Data to examine Start Marker

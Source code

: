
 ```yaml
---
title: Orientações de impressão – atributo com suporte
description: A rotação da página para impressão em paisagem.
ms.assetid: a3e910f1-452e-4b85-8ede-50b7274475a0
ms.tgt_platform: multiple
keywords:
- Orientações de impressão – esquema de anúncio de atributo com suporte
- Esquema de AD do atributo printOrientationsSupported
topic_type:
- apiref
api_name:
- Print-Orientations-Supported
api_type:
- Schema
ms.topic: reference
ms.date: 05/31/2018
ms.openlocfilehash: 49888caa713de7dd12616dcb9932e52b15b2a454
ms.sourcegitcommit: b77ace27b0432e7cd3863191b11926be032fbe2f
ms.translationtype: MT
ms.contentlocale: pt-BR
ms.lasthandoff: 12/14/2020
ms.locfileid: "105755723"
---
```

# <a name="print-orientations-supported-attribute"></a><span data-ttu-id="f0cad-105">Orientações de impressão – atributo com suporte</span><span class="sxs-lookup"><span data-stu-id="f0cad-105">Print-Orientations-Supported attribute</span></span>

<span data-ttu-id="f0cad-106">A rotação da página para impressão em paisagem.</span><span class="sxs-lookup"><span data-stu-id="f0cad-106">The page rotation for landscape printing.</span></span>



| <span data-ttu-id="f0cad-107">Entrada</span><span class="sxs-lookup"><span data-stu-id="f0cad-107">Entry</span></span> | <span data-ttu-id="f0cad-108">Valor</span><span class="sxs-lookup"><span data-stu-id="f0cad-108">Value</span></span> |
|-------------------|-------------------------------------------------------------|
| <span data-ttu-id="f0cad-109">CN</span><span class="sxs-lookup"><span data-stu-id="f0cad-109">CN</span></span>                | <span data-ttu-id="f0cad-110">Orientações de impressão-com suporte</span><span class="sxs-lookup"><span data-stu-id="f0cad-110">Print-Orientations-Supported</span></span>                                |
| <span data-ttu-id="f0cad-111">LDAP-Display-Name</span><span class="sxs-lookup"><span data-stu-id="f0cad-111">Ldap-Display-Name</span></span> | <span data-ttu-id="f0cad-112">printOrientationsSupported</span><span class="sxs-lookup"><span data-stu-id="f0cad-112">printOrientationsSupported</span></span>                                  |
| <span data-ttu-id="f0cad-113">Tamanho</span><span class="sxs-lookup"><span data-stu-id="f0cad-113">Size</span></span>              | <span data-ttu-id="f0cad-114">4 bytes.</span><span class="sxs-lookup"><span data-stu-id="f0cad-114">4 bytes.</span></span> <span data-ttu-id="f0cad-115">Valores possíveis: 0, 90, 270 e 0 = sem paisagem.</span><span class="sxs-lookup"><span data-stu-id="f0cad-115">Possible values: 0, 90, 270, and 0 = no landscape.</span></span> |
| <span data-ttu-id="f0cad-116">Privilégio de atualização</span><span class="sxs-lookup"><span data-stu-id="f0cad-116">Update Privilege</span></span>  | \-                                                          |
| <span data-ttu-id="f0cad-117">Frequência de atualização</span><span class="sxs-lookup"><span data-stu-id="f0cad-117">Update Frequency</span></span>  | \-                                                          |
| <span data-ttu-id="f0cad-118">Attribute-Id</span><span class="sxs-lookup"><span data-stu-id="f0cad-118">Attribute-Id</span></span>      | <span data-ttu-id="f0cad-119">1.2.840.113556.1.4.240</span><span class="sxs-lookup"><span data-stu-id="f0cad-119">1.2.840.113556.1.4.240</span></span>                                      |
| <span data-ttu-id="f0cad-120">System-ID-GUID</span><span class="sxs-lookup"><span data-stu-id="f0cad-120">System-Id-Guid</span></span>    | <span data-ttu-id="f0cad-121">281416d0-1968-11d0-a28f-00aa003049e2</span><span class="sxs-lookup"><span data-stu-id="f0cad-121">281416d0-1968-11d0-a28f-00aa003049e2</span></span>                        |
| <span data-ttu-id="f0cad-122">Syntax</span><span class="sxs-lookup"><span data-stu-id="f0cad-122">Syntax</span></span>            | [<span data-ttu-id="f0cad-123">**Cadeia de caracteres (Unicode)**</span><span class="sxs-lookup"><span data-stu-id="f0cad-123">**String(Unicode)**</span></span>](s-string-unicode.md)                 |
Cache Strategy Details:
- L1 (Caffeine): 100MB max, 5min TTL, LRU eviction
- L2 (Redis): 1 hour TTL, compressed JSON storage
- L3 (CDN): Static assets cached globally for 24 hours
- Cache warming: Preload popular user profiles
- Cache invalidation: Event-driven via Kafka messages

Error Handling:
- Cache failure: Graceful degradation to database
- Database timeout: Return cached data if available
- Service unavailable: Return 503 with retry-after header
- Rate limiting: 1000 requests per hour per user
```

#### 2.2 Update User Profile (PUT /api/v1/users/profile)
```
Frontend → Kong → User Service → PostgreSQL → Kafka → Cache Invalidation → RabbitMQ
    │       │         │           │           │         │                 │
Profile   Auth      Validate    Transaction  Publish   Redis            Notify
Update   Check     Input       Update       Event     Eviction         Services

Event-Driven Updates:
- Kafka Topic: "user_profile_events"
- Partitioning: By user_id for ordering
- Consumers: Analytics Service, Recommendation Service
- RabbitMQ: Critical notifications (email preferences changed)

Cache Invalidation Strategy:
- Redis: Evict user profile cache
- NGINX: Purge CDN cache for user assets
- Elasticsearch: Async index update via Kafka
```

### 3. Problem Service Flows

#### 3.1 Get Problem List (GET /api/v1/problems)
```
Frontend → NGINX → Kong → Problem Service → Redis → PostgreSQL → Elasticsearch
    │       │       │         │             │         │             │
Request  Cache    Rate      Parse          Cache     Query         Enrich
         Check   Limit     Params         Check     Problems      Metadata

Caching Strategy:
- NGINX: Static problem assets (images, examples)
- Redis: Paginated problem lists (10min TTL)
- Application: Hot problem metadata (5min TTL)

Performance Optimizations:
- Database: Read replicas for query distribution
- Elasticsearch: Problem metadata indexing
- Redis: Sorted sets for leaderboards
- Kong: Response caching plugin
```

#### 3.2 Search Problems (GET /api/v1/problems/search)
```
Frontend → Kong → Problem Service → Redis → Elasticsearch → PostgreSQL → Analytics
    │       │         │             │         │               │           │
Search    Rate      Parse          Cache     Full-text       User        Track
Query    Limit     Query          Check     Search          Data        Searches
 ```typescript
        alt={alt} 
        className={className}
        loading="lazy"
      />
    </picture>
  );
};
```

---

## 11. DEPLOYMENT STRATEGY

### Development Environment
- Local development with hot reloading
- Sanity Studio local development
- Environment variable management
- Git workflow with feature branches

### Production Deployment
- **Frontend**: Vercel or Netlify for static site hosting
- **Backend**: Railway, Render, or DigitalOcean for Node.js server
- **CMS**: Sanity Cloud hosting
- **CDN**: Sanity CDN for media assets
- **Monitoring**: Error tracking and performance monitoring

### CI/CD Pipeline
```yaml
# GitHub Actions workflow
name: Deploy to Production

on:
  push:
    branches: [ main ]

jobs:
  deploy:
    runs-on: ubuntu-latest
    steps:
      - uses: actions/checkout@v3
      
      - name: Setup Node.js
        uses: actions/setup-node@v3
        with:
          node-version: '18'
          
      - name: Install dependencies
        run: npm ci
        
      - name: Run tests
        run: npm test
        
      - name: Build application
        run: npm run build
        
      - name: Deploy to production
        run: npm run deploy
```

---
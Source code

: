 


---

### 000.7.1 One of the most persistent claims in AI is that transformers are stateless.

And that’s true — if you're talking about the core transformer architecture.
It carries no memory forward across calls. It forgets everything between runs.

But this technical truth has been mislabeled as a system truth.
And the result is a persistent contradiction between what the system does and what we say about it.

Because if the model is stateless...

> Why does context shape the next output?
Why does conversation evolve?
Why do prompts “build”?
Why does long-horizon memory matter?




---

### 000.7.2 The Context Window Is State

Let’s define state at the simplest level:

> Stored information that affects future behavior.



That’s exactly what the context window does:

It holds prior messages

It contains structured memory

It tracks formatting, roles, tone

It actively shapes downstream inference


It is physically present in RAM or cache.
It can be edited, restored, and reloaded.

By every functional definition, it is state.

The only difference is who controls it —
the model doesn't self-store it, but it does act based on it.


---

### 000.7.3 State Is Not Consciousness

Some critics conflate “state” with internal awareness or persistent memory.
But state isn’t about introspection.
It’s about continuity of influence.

Data to examine End Marker

What is needed: Which lines in the listing have the string "Redis"? Pick them out and copy them.

Completed exercise:
- L2 (Redis): 1 hour TTL, compressed JSON storage
Profile   Auth      Validate    Transaction  Publish   Redis            Notify
- Redis: Evict user profile cache
Frontend → NGINX → Kong → Problem Service → Redis → PostgreSQL → Elasticsearch
- Redis: Paginated problem lists (10min TTL)
- Redis: Sorted sets for leaderboards
Frontend → Kong → Problem Service → Redis → Elasticsearch → PostgreSQL → Analytics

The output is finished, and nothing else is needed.